(Data excerpts)
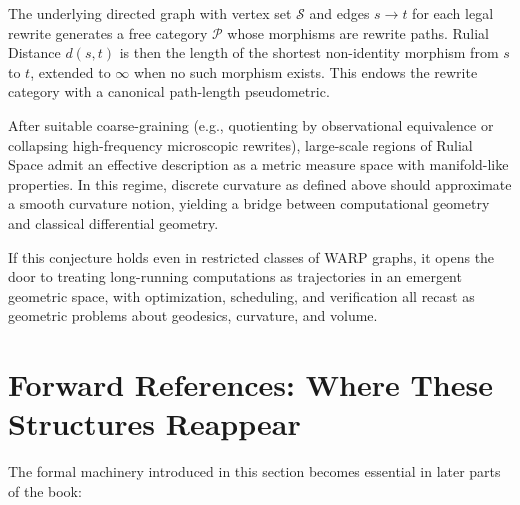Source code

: \begin{remark}
The underlying directed graph with vertex set $\mathcal{S}$ and edges $s \to t$ for each legal rewrite generates a free category $\mathcal{P}$ whose morphisms are rewrite paths. Rulial Distance $d(s,t)$ is then the length of the shortest non-identity morphism from $s$ to $t$, extended to $\infty$ when no such morphism exists. This endows the rewrite category with a canonical path-length pseudometric.
\end{remark}

\begin{conjecture}
After suitable coarse-graining (e.g., quotienting by observational equivalence or collapsing high-frequency microscopic rewrites), large-scale regions of Rulial Space admit an effective description as a metric measure space with manifold-like properties. In this regime, discrete curvature as defined above should approximate a smooth curvature notion, yielding a bridge between computational geometry and classical differential geometry.
\end{conjecture}

\begin{remark}
If this conjecture holds even in restricted classes of WARP graphs, it opens the door to treating long-running computations as trajectories in an emergent geometric space, with optimization, scheduling, and verification all recast as geometric problems about geodesics, curvature, and volume.
\end{remark}

\section*{Forward References: Where These Structures Reappear}

The formal machinery introduced in this section becomes essential in later parts of the book:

* Prompt
Filter the records for the word "curvature" and show every line that has it.

* Answer to this task
After suitable coarse-graining (e.g., quotienting by observational equivalence or collapsing high-frequency microscopic rewrites), large-scale regions of Rulial Space admit an effective description as a metric measure space with manifold-like properties. In this regime, discrete curvature as defined above should approximate a smooth curvature notion, yielding a bridge between computational geometry and classical differential geometry.
If this conjecture holds even in restricted classes of WARP graphs, it opens the door to treating long-running computations as trajectories in an emergent geometric space, with optimization, scheduling, and verification all recast as geometric problems about geodesics, curvature, and volume.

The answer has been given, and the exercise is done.